*WHAT IS EXPECTED*: Go through the records and filter out every line lacking the word "permissions"; copy the lines that remain.

◇ ◇ ◇ ◇

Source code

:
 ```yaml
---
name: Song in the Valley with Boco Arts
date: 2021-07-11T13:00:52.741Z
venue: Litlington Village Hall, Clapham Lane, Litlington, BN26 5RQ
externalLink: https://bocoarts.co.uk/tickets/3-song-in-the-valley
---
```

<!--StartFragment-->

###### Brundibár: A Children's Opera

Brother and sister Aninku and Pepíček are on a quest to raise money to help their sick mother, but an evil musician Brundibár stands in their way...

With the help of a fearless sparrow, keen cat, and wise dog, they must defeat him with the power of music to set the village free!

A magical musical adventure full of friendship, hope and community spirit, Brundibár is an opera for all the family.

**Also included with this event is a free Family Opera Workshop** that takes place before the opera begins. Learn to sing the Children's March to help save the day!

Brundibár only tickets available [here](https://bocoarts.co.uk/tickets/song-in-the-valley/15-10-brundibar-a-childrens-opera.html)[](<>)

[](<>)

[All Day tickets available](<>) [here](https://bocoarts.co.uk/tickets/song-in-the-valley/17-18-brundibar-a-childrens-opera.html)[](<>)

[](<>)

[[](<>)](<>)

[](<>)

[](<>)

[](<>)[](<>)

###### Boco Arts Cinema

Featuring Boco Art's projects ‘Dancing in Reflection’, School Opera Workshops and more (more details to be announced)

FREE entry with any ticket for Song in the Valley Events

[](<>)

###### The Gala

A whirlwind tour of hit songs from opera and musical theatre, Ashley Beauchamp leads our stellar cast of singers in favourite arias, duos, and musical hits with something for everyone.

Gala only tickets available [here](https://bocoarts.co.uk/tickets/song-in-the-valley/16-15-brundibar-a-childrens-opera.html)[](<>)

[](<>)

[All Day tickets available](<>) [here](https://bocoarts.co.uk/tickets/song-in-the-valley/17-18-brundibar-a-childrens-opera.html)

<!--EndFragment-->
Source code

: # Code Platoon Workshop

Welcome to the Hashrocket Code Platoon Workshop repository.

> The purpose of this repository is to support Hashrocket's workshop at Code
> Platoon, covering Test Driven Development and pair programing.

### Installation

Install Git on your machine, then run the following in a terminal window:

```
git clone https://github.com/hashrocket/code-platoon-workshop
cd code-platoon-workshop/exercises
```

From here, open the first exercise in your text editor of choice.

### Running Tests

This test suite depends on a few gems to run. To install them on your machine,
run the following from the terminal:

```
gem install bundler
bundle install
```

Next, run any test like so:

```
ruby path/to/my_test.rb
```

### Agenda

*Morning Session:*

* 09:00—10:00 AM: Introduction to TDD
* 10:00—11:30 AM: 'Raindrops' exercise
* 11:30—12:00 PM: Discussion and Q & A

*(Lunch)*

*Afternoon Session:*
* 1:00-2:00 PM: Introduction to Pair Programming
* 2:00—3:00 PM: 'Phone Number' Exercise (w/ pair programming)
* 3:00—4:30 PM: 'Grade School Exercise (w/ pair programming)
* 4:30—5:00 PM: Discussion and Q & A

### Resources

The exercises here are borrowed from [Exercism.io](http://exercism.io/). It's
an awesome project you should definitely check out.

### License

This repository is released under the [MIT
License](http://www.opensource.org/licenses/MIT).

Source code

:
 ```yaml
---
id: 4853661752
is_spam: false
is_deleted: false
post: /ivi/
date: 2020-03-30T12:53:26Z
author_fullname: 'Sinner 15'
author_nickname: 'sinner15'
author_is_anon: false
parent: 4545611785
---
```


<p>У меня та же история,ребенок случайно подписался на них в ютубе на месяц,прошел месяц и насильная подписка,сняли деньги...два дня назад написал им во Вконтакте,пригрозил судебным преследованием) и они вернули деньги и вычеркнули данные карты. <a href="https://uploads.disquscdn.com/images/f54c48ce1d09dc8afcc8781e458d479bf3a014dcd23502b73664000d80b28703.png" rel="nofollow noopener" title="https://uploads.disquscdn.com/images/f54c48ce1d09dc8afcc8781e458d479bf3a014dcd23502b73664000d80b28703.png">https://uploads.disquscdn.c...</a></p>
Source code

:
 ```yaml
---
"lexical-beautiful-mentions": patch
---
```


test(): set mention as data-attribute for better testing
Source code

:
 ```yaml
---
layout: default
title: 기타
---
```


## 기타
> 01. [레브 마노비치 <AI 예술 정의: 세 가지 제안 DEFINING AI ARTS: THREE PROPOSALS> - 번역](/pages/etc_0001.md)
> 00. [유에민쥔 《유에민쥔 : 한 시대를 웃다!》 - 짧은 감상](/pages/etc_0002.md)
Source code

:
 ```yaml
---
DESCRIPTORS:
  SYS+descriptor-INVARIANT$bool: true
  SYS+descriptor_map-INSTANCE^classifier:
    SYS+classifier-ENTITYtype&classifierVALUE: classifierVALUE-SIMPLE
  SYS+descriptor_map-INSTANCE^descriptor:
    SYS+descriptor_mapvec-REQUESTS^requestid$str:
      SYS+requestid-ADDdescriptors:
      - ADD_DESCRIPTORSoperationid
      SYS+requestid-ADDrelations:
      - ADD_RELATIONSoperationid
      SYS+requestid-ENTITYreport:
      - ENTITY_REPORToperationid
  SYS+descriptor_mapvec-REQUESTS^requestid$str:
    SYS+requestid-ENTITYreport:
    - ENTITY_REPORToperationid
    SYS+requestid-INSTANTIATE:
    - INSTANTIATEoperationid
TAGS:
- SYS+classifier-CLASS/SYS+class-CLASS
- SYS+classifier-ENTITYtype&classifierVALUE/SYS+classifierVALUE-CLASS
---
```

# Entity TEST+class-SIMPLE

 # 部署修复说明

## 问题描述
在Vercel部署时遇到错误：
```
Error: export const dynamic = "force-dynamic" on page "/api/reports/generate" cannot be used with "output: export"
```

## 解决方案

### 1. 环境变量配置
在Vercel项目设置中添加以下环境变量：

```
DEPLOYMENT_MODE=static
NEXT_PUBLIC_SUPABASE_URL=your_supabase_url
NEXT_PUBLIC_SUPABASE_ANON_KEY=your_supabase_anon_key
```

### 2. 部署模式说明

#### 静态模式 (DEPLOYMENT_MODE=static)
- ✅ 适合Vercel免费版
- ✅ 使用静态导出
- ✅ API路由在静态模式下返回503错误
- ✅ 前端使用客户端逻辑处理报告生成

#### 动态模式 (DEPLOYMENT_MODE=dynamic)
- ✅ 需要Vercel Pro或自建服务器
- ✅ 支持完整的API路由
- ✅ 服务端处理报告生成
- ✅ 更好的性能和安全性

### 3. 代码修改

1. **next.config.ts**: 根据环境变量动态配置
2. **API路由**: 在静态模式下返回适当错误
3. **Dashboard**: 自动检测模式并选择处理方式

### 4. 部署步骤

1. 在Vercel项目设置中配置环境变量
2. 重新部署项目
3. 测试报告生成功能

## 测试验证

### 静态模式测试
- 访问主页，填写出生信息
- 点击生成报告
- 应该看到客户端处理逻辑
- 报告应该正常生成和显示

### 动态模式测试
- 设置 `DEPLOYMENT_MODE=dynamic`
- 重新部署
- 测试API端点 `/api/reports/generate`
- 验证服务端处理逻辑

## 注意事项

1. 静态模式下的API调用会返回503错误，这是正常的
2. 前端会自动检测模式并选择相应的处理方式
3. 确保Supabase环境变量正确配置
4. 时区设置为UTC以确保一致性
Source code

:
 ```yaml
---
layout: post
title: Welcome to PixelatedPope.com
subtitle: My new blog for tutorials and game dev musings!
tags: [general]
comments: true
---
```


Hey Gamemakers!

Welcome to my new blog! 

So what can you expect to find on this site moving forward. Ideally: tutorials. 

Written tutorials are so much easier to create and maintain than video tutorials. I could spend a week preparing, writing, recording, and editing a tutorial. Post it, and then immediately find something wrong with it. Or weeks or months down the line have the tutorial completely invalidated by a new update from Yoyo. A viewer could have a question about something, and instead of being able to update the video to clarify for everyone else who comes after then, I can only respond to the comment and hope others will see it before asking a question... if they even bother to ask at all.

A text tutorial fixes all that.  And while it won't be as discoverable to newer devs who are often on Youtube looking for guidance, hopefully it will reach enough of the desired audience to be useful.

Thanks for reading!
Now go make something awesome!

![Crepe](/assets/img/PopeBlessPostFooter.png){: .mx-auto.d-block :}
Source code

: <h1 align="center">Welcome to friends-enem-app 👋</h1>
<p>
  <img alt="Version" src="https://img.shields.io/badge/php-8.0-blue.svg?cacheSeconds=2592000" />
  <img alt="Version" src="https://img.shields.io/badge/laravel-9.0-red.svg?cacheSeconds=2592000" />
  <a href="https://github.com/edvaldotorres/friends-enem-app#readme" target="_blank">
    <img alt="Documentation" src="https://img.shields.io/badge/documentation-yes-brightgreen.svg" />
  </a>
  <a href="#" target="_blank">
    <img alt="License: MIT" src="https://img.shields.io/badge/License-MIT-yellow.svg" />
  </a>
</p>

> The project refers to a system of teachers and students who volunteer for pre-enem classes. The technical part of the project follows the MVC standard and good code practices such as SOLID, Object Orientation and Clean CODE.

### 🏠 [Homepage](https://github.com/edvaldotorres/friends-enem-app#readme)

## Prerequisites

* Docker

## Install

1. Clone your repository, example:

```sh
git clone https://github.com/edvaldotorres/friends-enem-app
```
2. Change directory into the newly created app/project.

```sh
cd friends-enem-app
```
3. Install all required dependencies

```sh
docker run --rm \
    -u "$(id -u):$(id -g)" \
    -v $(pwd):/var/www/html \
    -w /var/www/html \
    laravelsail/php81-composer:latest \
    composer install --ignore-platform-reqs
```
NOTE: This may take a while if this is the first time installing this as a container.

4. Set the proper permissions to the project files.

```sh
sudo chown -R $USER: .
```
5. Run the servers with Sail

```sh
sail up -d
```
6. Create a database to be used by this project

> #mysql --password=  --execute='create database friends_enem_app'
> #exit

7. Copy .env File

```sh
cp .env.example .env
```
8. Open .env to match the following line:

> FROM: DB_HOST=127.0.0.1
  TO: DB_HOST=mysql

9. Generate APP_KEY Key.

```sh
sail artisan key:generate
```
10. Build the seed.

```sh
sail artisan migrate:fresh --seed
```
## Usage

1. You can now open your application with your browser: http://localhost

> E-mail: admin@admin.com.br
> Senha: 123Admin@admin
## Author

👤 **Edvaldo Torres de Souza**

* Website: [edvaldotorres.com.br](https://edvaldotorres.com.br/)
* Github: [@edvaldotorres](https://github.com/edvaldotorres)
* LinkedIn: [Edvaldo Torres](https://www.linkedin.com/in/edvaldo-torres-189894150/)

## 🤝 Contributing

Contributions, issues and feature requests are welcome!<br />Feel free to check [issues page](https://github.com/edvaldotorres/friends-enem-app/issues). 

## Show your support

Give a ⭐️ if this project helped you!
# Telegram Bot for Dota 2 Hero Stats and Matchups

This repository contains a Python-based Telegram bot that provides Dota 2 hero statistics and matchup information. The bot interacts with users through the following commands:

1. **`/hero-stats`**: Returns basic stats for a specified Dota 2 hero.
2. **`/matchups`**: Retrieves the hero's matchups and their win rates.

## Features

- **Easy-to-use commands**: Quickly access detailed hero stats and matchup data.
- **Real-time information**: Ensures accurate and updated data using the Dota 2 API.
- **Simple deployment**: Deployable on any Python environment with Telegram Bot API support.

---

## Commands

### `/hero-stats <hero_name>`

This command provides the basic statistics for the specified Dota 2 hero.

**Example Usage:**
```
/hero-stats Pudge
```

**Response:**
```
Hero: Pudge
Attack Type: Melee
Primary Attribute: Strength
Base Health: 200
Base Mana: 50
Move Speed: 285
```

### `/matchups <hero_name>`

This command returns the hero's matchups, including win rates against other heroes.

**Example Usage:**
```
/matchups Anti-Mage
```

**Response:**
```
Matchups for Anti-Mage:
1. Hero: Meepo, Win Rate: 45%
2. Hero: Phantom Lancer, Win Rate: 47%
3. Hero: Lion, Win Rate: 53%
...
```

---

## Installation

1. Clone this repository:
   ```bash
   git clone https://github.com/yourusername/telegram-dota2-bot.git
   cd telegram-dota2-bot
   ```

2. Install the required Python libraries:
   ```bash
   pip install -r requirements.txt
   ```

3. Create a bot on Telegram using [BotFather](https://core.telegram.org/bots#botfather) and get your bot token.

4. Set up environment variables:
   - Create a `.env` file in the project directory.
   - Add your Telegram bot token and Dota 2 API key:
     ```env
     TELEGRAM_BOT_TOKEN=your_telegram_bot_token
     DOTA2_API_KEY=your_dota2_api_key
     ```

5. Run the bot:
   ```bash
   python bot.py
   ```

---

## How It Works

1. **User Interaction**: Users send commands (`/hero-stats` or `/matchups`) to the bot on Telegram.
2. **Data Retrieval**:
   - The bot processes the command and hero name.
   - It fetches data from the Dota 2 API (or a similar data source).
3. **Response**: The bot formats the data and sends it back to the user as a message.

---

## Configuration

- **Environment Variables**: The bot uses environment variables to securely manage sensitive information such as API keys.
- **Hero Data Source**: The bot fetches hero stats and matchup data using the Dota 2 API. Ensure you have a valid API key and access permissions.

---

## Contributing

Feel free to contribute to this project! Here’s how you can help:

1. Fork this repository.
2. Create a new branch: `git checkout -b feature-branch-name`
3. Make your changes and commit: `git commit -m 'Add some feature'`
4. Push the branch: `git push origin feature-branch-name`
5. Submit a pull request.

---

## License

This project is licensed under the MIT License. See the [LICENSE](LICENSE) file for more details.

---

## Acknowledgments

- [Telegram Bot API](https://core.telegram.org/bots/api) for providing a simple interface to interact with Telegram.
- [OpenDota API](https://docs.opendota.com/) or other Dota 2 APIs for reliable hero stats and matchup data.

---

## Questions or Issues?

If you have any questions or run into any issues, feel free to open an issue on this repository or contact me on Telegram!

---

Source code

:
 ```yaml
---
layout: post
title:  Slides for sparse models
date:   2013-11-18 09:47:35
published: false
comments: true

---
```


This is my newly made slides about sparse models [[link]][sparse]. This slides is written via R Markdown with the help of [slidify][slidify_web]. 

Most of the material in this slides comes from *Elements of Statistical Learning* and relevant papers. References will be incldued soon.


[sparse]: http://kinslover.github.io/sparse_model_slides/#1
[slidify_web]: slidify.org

◇ ◇ ◇ ◇

*TASK RESULT*:
4. Set the proper permissions to the project files.
- **Hero Data Source**: The bot fetches hero stats and matchup data using the Dota 2 API. Ensure you have a valid API key and access permissions.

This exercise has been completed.